Figure 1: a) Superior and lateral views of the M2 proton channel. b) Various adamantyl derivatives.

alt text

Free-energy Perturbation

In the umbrella sampling lab you were introduced to the idea of determining free energy along a reaction coordinate. This lab, however, focuses on determining free energy in a system using free-energy perturbation.

In practice, ΔG is usually calculated by comparing a difference in energy for a molecule of interest as conditions in the system change. However, in free-energy perturbation, ΔG is determined by keeping the system conditions constant and changing the molecule of interest into another molecule via piecewise mutations. For example, one might determine the ΔG for Drug A by comparing Drug A in water and Drug A in the M2 channel. The same effect can be accomplished by comparing Drug A in water to Drug B in water.

Figure 2: Determining ΔG

alt text

TSM

CHARMM has two methods of performing free-energy perturbation, the first is using the command PERT, and the second is using the command TSM (pdetail.doc, perturb.doc). We will use TSM (thermodynamic simulation method) free-energy perturbation in this lab to compare the relative ΔΔG’s of amantadine (labeled ALM-035) and rimantadine (labeled ALM-150).

TSM operates using degrees of mutation, termed lambda, for which a percentage of Drug A is compared to a percentage of Drug B. The values of lambda used in this lab are 0.05, 0.125, 0.500, 0.875, and 0.95. Using thermodynamic perturbation, midpoints between the lambdas, as well as endpoints 0 and 1, can be predicted, giving ΔG at the following points:

Lambdas
λ = 0.0 (100% Drug A)
λ = 0.05
λ = 0.0875
λ = 0.125
λ = 0.3125
λ = 0.5
λ = 0.6875
λ = 0.875
λ = 0.9125
λ = 0.95
λ = 1.0 (100% Drug B)

2. TSM for Drugs in M2

Before we can use the free-energy perturbation method, the systems we need to simulate must first be created. Fortunately, the systems you will be simulating are provided in the lab. Once you have obtained good systems for simulation, you will (1) heat, (2) equilibrate and perform TSM, and (3) execute a post-processing script to interpret TSM data.

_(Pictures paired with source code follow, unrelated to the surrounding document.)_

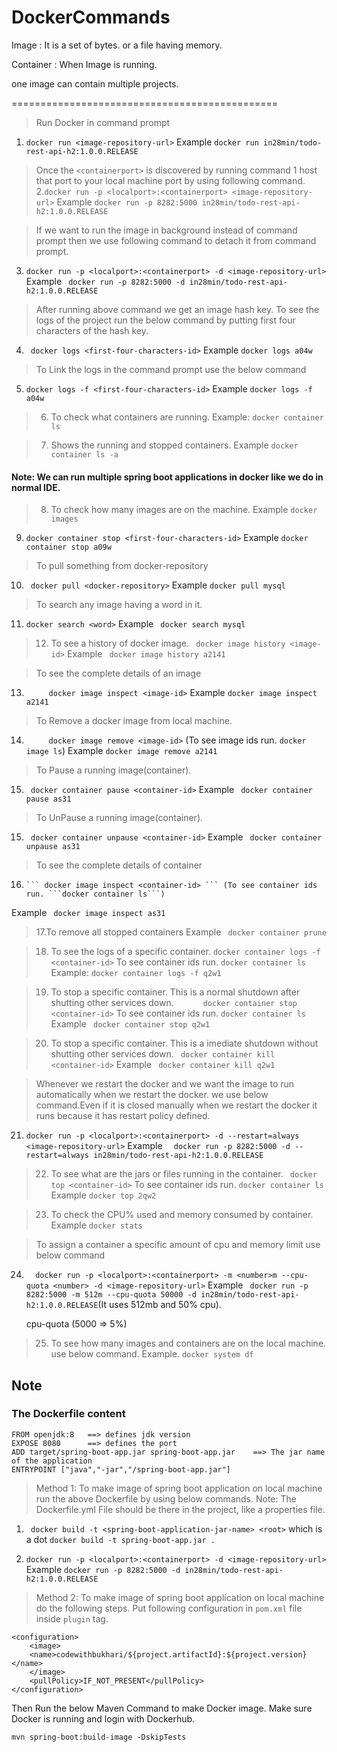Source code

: # DockerCommands

Image : It is a set of bytes. or a file having memory.

Container : When Image is running.

one image can contain multiple projects.

==============================================
> Run Docker in command prompt
1. ```docker run <image-repository-url>```
Example ```docker run in28min/todo-rest-api-h2:1.0.0.RELEASE```

> Once the ```<containerport>``` is discovered by running command 1 host that port to your local machine port by using following command.
2.```docker run -p <localport>:<containerport> <image-repository-url>```
Example ```docker run -p 8282:5000 in28min/todo-rest-api-h2:1.0.0.RELEASE```

> If we want to run the image in background instead of command prompt then we use following command to detach it from command prompt.
3. ```docker run -p <localport>:<containerport> -d <image-repository-url>```
Example ``` docker run -p 8282:5000 -d in28min/todo-rest-api-h2:1.0.0.RELEASE```

> After running above command we get an image hash key. To see the logs of the project run the below command by putting first four characters of the hash key.
4. ``` docker logs <first-four-characters-id>```
Example ```docker logs a04w```

> To Link the logs in the command prompt use the below command
5. ```docker logs -f <first-four-characters-id>```
Example ```docker logs -f a04w```

> 6. To check what containers are running.
Example:  ```docker container ls```

> 7. Shows the running and stopped containers.
Example ``` docker container ls -a  ```  

#### Note: We can run multiple spring boot applications in docker like we do in normal IDE.

> 8. To check how many images are on the machine.
Example ``` docker images ```

9. ```docker container stop <first-four-characters-id>```
Example ``` docker container stop a09w ```

> To pull something from docker-repository
10.  ``` docker pull <docker-repository>```
Example ``` docker pull mysql ```


> To search any image having a word in it.
11.  ``` docker search <word> ```
Example ```  docker search mysql ```

> 12. To see a history of docker image.
	```  docker image history <image-id> ```
Example ```  docker image history a2141 ```

> To see the complete details of an image
13.  ```	  docker image inspect <image-id> ```
Example ``` docker image inspect a2141 ```

> To Remove a docker image from local machine.
14.  ```  	  docker image remove <image-id> ``` (To see image ids run. ```docker image ls```) 
Example ``` docker image remove a2141 ```


> To Pause a running image(container).
15. ``` docker container pause <container-id>```
Example ```  docker container pause as31 ```


> To UnPause a running image(container).
15.   ``` docker container unpause <container-id>```
Example ```  docker container unpause as31 ```


> To see the complete details of container
16.  	``` docker image inspect <container-id> ``` (To see container ids run. ```docker container ls```)
Example ```  docker image inspect as31 ```

> 17.To remove all stopped containers 
Example ```  docker container prune ```

> 18. To see the logs of a specific container.
  ```docker container logs -f <container-id>``` To see container ids run. ```docker container ls```
Example:  ```docker container logs -f q2w1```

> 19. To stop a specific container. This is a normal shutdown after shutting other services down.
```       docker container stop <container-id> ``` To see container ids run. ```docker container ls```
Example  ``` docker container stop q2w1```

> 20. To stop a specific container. This is a imediate shutdown without shutting other services down.
         ``` docker container kill <container-id>```
Example ```  docker container kill q2w1 ```

> Whenever we restart the docker and we want the image to run automatically when we restart the docker.
we use below command.Even if it is closed manually when we restart the docker it runs because it has restart policy defined.
21.	 ``` docker run -p <localport>:<containerport> -d --restart=always <image-repository-url> ```
Example ```  docker run -p 8282:5000 -d --restart=always in28min/todo-rest-api-h2:1.0.0.RELEASE```

> 22.   To see what are the jars or files running in the container.
	```  docker top <container-id> ```   To see container ids run. ```docker container ls```
Example  ```docker top 2qw2```

> 23.   To check the CPU% used and memory consumed by container.
Example ```docker stats```

> To assign a container a specific amount of cpu and memory limit use below command
24.	```  docker run -p <localport>:<containerport> -m <number>m --cpu-quota <number> -d <image-repository-url>```
Example ```  docker run -p 8282:5000 -m 512m --cpu-quota 50000 -d in28min/todo-rest-api-h2:1.0.0.RELEASE ```(It uses 512mb and 50% cpu).
	  
	  cpu-quota (5000 => 5%)


> 25. To see how many images and containers are on the local machine. use below command.
Example. ```docker system df```

## Note

### The Dockerfile content	
```
FROM openjdk:8   ==> defines jdk version                                                         
EXPOSE 8080      ==> defines the port                                                            
ADD target/spring-boot-app.jar spring-boot-app.jar    ==> The jar name of the application        
ENTRYPOINT ["java","-jar","/spring-boot-app.jar"]                                               
```
> Method 1: To make image of spring boot application on local machine run the above Dockerfile by using below commands. Note: The Dockerfile.yml File should be there in the project, like a properties file.

1. ``` docker build -t <spring-boot-application-jar-name> <root>``` which is a dot
```docker build -t spring-boot-app.jar . ```

2. ``` docker run -p <localport>:<containerport> -d <image-repository-url> ```
Example ``` docker run -p 8282:5000 -d in28min/todo-rest-api-h2:1.0.0.RELEASE ```


> Method 2: To make image of spring boot application on local machine do the following steps.
Put following configuration in `pom.xml` file inside `plugin` tag.

```
<configuration>
    <image>
	<name>codewithbukhari/${project.artifactId}:${project.version}</name>
    </image>
    <pullPolicy>IF_NOT_PRESENT</pullPolicy>
</configuration>
```
Then Run the below Maven Command to make Docker image. Make sure Docker is running and login with Dockerhub.

`mvn spring-boot:build-image -DskipTests`









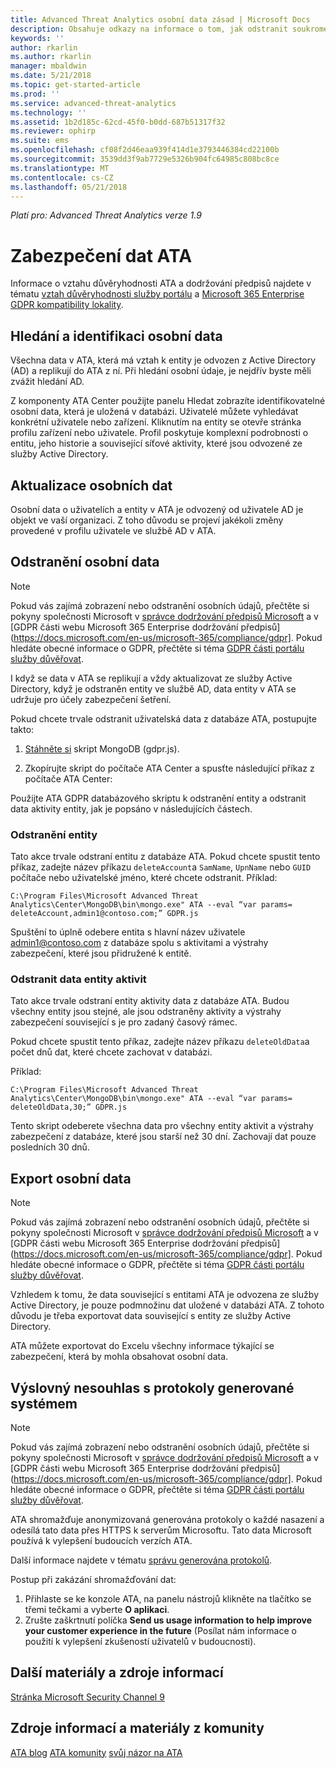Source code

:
```yaml
---
title: Advanced Threat Analytics osobní data zásad | Microsoft Docs
description: Obsahuje odkazy na informace o tom, jak odstranit soukromé informace a osobní data z ATA.
keywords: ''
author: rkarlin
ms.author: rkarlin
manager: mbaldwin
ms.date: 5/21/2018
ms.topic: get-started-article
ms.prod: ''
ms.service: advanced-threat-analytics
ms.technology: ''
ms.assetid: 1b2d185c-62cd-45f0-b0dd-687b51317f32
ms.reviewer: ophirp
ms.suite: ems
ms.openlocfilehash: cf08f2d46eaa939f414d1e3793446384cd22100b
ms.sourcegitcommit: 3539dd3f9ab7729e5326b904fc64985c808bc8ce
ms.translationtype: MT
ms.contentlocale: cs-CZ
ms.lasthandoff: 05/21/2018
---
```

*Platí pro: Advanced Threat Analytics verze 1.9*

# <a name="ata-data-security"></a>Zabezpečení dat ATA 

Informace o vztahu důvěryhodnosti ATA a dodržování předpisů najdete v tématu [vztah důvěryhodnosti služby portálu](https://servicetrust.microsoft.com/ViewPage/GDPRGetStarted) a [Microsoft 365 Enterprise GDPR kompatibility lokality](https://docs.microsoft.com/microsoft-365/compliance/compliance-solutions-overview).

## <a name="searching-for-and-identifying-personal-data"></a>Hledání a identifikaci osobní data 

Všechna data v ATA, která má vztah k entity je odvozen z Active Directory (AD) a replikují do ATA z ní. Při hledání osobní údaje, je nejdřív byste měli zvážit hledání AD. 

Z komponenty ATA Center použijte panelu Hledat zobrazíte identifikovatelné osobní data, která je uložená v databázi. Uživatelé můžete vyhledávat konkrétní uživatele nebo zařízení. Kliknutím na entity se otevře stránka profilu zařízení nebo uživatele. Profil poskytuje komplexní podrobnosti o entitu, jeho historie a související síťové aktivity, které jsou odvozené ze služby Active Directory. 

## <a name="updating-personal-data"></a>Aktualizace osobních dat 

Osobní data o uživatelích a entity v ATA je odvozený od uživatele AD je objekt ve vaší organizaci. Z toho důvodu se projeví jakékoli změny provedené v profilu uživatele ve službě AD v ATA. 

## <a name="deleting-personal-data"></a>Odstranění osobní data 

> [!NOTE]
> Pokud vás zajímá zobrazení nebo odstranění osobních údajů, přečtěte si pokyny společnosti Microsoft v [správce dodržování předpisů Microsoft](https://servicetrust.microsoft.com/ComplianceManager) a v [GDPR části webu Microsoft 365 Enterprise dodržování předpisů] (https://docs.microsoft.com/en-us/microsoft-365/compliance/gdpr]. Pokud hledáte obecné informace o GDPR, přečtěte si téma [GDPR části portálu služby důvěřovat](https://servicetrust.microsoft.com/ViewPage/GDPRGetStarted).


I když se data v ATA se replikují a vždy aktualizovat ze služby Active Directory, když je odstraněn entity ve službě AD, data entity v ATA se udržuje pro účely zabezpečení šetření. 

Pokud chcete trvale odstranit uživatelská data z databáze ATA, postupujte takto: 

1. [Stáhněte si](https://aka.ms/ata-gdpr-script) skript MongoDB (gdpr.js).  

2. Zkopírujte skript do počítače ATA Center a spusťte následující příkaz z počítače ATA Center: 

Použijte ATA GDPR databázového skriptu k odstranění entity a odstranit data aktivity entity, jak je popsáno v následujících částech.

### <a name="delete-entities"></a>Odstranění entity

Tato akce trvale odstraní entitu z databáze ATA. Pokud chcete spustit tento příkaz, zadejte název příkazu `deleteAccount`a `SamName`, `UpnName` nebo `GUID` počítače nebo uživatelské jméno, které chcete odstranit. Příklad: 

`C:\Program Files\Microsoft Advanced Threat Analytics\Center\MongoDB\bin\mongo.exe" ATA --eval “var params= deleteAccount,admin1@contoso.com;” GDPR.js `

Spuštění to úplně odebere entita s hlavní název uživatele admin1@contoso.com z databáze spolu s aktivitami a výstrahy zabezpečení, které jsou přidružené k entitě. 

### <a name="delete-entity-activity-data"></a>Odstranit data entity aktivit

Tato akce trvale odstraní entity aktivity data z databáze ATA. Budou všechny entity jsou stejné, ale jsou odstraněny aktivity a výstrahy zabezpečení související s je pro zadaný časový rámec. 

Pokud chcete spustit tento příkaz, zadejte název příkazu `deleteOldData`a počet dnů dat, které chcete zachovat v databázi. 

Příklad: 

`C:\Program Files\Microsoft Advanced Threat Analytics\Center\MongoDB\bin\mongo.exe" ATA --eval “var params= deleteOldData,30;” GDPR.js`

Tento skript odeberete všechna data pro všechny entity aktivit a výstrahy zabezpečení z databáze, které jsou starší než 30 dní. Zachovají dat pouze posledních 30 dnů.

## <a name="exporting-personal-data"></a>Export osobní data 

> [!NOTE]
> Pokud vás zajímá zobrazení nebo odstranění osobních údajů, přečtěte si pokyny společnosti Microsoft v [správce dodržování předpisů Microsoft](https://servicetrust.microsoft.com/ComplianceManager) a v [GDPR části webu Microsoft 365 Enterprise dodržování předpisů] (https://docs.microsoft.com/en-us/microsoft-365/compliance/gdpr]. Pokud hledáte obecné informace o GDPR, přečtěte si téma [GDPR části portálu služby důvěřovat](https://servicetrust.microsoft.com/ViewPage/GDPRGetStarted).


Vzhledem k tomu, že data související s entitami ATA je odvozena ze služby Active Directory, je pouze podmnožinu dat uložené v databázi ATA. Z tohoto důvodu je třeba exportovat data související s entity ze služby Active Directory. 

ATA můžete exportovat do Excelu všechny informace týkající se zabezpečení, která by mohla obsahovat osobní data. 

 
## <a name="opt-out-of-system-generated-logs"></a>Výslovný nesouhlas s protokoly generované systémem 

> [!NOTE]
> Pokud vás zajímá zobrazení nebo odstranění osobních údajů, přečtěte si pokyny společnosti Microsoft v [správce dodržování předpisů Microsoft](https://servicetrust.microsoft.com/ComplianceManager) a v [GDPR části webu Microsoft 365 Enterprise dodržování předpisů] (https://docs.microsoft.com/en-us/microsoft-365/compliance/gdpr]. Pokud hledáte obecné informace o GDPR, přečtěte si téma [GDPR části portálu služby důvěřovat](https://servicetrust.microsoft.com/ViewPage/GDPRGetStarted).

ATA shromažďuje anonymizovaná generována protokoly o každé nasazení a odesílá tato data přes HTTPS k serverům Microsoftu. Tato data Microsoft používá k vylepšení budoucích verzích ATA. 

Další informace najdete v tématu [správu generována protokolů](manage-telemetry-settings.md).

Postup při zakázání shromažďování dat:

1. Přihlaste se ke konzole ATA, na panelu nástrojů klikněte na tlačítko se třemi tečkami a vyberte **O aplikaci**. 
2. Zrušte zaškrtnutí políčka **Send us usage information to help improve your customer experience in the future** (Posílat nám informace o použití k vylepšení zkušeností uživatelů v budoucnosti). 

 

 

 

## <a name="additional-resources"></a>Další materiály a zdroje informací

[Stránka Microsoft Security Channel 9](https://channel9.msdn.com/Shows/Microsoft-Security/)

## <a name="community-resources"></a>Zdroje informací a materiály z komunity

[ATA blog](https://aka.ms/ATABlog)
[ATA komunity](https://aka.ms/ATACommunity)
[svůj názor na ATA](https://aka.ms/ATAUserVoice)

For the purposes of this lab, you will not perform any simulations of the drugs in the M2 channel. Rather, you will simulate the drugs in water and compare your results to M2 results that are given to you in the charmmlab/lab_files/lab_files/tsm_output directory.

Open the “tsm_output” directory described above and examine the contents (do not edit any of the files here, and do not copy the directory to your personal directory). The output directory contains the output .crd, .dcd., restart, tsm, and .xtl files from the TSM scripts for the drugs in the M2 channel (2kqt).

The lab directory you will be working with (labeled “perturbation”) can be found in the charmmlab directory where the other labs are stored. In this directory you will find CHARMM scripts (prefix=tsm), a customized submission script (submit.sh), and four directories. The output directory here corresponds to the tsm_output directory and will be filled by data from your personal submissions. The alm folder contains the .pdb’s, .prm’s, and .rtf’s of the drugs you will be simulating, as well as stream files defining cage atoms. The prep directory contains coordinate files and others essential to the lab, but these will not require editing. Finally, the log directory will contain log files from your CHARMM scripts. Copy the perturbation lab directory to your personal directory.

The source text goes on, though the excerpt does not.